Directions for this task:
The answer must be a single number: how many lines of the entries below include "also".

[Records from a data source]
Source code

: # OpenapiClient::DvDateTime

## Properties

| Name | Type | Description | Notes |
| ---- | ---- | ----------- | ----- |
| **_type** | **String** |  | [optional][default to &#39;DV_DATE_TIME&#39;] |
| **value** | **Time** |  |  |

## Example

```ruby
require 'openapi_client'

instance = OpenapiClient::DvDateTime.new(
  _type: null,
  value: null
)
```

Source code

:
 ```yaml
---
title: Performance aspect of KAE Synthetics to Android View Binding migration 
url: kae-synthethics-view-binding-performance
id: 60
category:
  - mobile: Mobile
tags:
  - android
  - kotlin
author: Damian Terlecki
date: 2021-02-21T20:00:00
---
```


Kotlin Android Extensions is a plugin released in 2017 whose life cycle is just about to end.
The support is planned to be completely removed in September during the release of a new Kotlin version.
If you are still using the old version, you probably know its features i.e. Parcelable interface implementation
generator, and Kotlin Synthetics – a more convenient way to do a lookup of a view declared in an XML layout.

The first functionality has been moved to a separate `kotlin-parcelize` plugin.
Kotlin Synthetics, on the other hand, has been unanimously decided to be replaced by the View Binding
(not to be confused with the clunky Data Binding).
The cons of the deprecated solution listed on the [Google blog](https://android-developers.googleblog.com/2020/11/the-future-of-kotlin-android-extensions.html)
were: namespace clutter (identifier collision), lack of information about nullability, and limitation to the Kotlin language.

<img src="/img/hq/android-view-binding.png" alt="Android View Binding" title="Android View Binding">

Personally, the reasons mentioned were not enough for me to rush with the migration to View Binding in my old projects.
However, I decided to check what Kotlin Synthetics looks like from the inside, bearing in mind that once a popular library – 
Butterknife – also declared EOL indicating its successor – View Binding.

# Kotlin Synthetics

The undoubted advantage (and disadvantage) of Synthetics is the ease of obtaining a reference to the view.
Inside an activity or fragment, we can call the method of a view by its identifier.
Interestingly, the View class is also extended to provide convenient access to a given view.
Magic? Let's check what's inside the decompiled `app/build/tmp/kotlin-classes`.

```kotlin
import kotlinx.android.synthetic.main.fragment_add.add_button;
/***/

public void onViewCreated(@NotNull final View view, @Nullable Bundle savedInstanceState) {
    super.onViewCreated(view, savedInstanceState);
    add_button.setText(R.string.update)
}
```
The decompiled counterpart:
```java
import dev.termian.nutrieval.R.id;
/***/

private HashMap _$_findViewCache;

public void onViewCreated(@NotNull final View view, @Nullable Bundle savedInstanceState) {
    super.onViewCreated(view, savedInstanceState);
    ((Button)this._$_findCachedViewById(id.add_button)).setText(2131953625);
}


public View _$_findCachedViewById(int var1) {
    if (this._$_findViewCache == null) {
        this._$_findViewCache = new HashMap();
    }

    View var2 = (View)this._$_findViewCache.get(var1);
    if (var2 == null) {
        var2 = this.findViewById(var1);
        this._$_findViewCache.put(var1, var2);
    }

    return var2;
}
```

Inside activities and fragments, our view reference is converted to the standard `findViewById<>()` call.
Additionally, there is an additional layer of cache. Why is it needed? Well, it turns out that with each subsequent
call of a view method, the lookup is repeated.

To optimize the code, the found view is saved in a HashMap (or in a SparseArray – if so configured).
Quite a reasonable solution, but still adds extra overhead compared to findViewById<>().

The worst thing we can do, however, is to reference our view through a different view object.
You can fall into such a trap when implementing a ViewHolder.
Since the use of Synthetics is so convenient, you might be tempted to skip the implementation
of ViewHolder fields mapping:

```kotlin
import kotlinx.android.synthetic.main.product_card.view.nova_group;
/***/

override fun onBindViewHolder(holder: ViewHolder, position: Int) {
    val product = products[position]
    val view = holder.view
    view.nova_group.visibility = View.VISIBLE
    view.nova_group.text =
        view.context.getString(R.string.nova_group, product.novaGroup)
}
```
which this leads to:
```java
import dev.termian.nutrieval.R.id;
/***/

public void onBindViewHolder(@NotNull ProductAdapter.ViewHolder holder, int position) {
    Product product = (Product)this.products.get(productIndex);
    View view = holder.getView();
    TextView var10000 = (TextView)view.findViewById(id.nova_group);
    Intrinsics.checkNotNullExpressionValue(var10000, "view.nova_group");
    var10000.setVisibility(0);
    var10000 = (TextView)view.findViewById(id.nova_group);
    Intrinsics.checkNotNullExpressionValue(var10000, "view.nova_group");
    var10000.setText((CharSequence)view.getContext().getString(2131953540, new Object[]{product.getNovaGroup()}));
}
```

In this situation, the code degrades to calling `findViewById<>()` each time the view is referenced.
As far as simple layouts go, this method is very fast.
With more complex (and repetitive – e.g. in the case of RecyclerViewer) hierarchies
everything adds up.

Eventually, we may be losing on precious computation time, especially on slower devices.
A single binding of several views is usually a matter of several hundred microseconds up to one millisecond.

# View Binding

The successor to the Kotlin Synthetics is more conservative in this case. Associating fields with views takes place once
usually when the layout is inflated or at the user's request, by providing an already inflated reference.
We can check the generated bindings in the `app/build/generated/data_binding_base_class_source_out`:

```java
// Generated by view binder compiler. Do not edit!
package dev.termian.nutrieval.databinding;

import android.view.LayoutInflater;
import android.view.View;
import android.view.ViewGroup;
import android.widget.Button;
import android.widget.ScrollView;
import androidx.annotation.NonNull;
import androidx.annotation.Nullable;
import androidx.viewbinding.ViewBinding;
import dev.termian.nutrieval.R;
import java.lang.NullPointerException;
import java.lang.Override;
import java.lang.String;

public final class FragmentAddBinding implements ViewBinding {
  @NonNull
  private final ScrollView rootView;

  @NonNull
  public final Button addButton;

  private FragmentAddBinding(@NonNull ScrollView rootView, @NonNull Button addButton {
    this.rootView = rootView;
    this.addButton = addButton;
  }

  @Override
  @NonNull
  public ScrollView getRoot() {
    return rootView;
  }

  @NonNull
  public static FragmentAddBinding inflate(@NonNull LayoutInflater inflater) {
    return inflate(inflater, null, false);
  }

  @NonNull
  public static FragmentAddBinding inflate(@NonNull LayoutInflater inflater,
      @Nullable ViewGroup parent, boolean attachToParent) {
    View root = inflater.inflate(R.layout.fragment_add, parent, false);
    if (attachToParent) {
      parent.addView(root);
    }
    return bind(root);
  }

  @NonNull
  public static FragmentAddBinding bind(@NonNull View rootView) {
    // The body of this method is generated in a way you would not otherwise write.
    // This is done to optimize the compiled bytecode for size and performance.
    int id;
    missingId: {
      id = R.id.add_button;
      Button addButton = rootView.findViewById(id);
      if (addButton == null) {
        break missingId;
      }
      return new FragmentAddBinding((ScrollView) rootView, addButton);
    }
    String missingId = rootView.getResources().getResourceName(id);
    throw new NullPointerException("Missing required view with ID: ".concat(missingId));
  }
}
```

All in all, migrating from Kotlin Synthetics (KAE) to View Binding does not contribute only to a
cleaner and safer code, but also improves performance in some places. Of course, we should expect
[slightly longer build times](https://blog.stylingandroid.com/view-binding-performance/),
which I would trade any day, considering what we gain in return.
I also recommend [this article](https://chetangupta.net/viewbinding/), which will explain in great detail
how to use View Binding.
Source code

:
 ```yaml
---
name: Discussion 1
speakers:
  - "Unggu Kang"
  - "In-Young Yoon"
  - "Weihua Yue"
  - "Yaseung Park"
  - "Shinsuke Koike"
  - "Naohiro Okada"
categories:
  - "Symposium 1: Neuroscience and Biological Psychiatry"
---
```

Response area:
4